(Data for processing Opens)

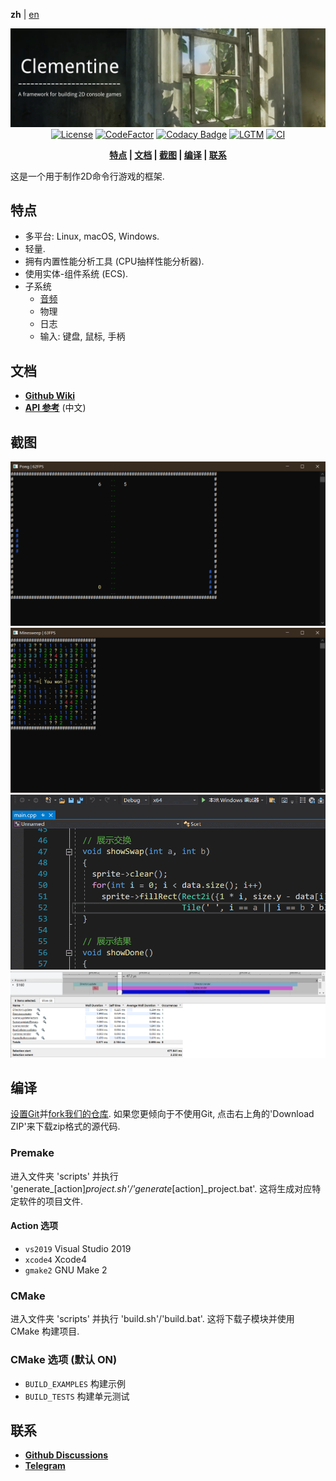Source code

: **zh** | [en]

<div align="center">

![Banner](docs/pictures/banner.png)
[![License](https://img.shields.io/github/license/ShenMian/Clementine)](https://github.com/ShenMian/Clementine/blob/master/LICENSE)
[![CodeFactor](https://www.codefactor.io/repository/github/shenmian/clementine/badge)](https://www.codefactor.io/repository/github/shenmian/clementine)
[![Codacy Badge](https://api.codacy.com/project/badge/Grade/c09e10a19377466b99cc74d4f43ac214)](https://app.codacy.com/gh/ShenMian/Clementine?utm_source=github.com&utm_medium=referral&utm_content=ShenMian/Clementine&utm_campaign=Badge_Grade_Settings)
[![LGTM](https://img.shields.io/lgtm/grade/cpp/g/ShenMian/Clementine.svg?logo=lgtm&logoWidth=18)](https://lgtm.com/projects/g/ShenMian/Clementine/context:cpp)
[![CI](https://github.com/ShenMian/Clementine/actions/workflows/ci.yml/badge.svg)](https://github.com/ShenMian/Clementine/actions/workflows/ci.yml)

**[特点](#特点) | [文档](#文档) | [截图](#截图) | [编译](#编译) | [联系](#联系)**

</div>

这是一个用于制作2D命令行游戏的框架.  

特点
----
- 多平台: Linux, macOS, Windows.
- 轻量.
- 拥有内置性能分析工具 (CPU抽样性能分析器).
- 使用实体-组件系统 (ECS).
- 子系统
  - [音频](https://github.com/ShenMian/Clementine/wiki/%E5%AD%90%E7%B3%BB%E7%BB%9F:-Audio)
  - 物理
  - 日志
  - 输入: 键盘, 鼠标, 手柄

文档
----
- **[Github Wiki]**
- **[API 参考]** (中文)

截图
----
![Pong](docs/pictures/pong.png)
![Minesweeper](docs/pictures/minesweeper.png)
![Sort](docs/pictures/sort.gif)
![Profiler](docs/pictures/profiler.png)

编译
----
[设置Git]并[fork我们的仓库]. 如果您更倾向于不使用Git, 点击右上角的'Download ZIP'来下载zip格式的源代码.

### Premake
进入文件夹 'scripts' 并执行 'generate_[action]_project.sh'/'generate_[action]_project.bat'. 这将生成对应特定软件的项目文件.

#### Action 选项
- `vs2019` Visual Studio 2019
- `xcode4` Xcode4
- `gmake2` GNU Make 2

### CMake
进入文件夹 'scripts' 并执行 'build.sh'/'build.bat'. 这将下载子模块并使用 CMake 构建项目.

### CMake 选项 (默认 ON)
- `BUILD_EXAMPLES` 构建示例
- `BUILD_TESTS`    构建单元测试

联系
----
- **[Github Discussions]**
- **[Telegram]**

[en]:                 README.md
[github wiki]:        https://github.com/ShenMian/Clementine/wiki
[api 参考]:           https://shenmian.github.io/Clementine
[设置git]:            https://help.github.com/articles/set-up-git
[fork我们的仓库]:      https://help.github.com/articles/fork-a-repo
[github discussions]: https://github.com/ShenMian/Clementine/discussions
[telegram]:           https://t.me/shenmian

(Data for processing Closes)

Exercise prompt:
Start with the first line of the records above and end with the line containing "- **[Telegram]**". Output those lines exactly, pictures excluded.

Response to the exercise:
Source code

: **zh** | [en]

<div align="center">

![Banner](docs/pictures/banner.png)
[![License](https://img.shields.io/github/license/ShenMian/Clementine)](https://github.com/ShenMian/Clementine/blob/master/LICENSE)
[![CodeFactor](https://www.codefactor.io/repository/github/shenmian/clementine/badge)](https://www.codefactor.io/repository/github/shenmian/clementine)
[![Codacy Badge](https://api.codacy.com/project/badge/Grade/c09e10a19377466b99cc74d4f43ac214)](https://app.codacy.com/gh/ShenMian/Clementine?utm_source=github.com&utm_medium=referral&utm_content=ShenMian/Clementine&utm_campaign=Badge_Grade_Settings)
[![LGTM](https://img.shields.io/lgtm/grade/cpp/g/ShenMian/Clementine.svg?logo=lgtm&logoWidth=18)](https://lgtm.com/projects/g/ShenMian/Clementine/context:cpp)
[![CI](https://github.com/ShenMian/Clementine/actions/workflows/ci.yml/badge.svg)](https://github.com/ShenMian/Clementine/actions/workflows/ci.yml)

**[特点](#特点) | [文档](#文档) | [截图](#截图) | [编译](#编译) | [联系](#联系)**

</div>

这是一个用于制作2D命令行游戏的框架.  

特点
----
- 多平台: Linux, macOS, Windows.
- 轻量.
- 拥有内置性能分析工具 (CPU抽样性能分析器).
- 使用实体-组件系统 (ECS).
- 子系统
  - [音频](https://github.com/ShenMian/Clementine/wiki/%E5%AD%90%E7%B3%BB%E7%BB%9F:-Audio)
  - 物理
  - 日志
  - 输入: 键盘, 鼠标, 手柄

文档
----
- **[Github Wiki]**
- **[API 参考]** (中文)

截图
----
![Pong](docs/pictures/pong.png)
![Minesweeper](docs/pictures/minesweeper.png)
![Sort](docs/pictures/sort.gif)
![Profiler](docs/pictures/profiler.png)

编译
----
[设置Git]并[fork我们的仓库]. 如果您更倾向于不使用Git, 点击右上角的'Download ZIP'来下载zip格式的源代码.

### Premake
进入文件夹 'scripts' 并执行 'generate_[action]_project.sh'/'generate_[action]_project.bat'. 这将生成对应特定软件的项目文件.

#### Action 选项
- `vs2019` Visual Studio 2019
- `xcode4` Xcode4
- `gmake2` GNU Make 2

### CMake
进入文件夹 'scripts' 并执行 'build.sh'/'build.bat'. 这将下载子模块并使用 CMake 构建项目.

### CMake 选项 (默认 ON)
- `BUILD_EXAMPLES` 构建示例
- `BUILD_TESTS`    构建单元测试

联系
----
- **[Github Discussions]**
- **[Telegram]**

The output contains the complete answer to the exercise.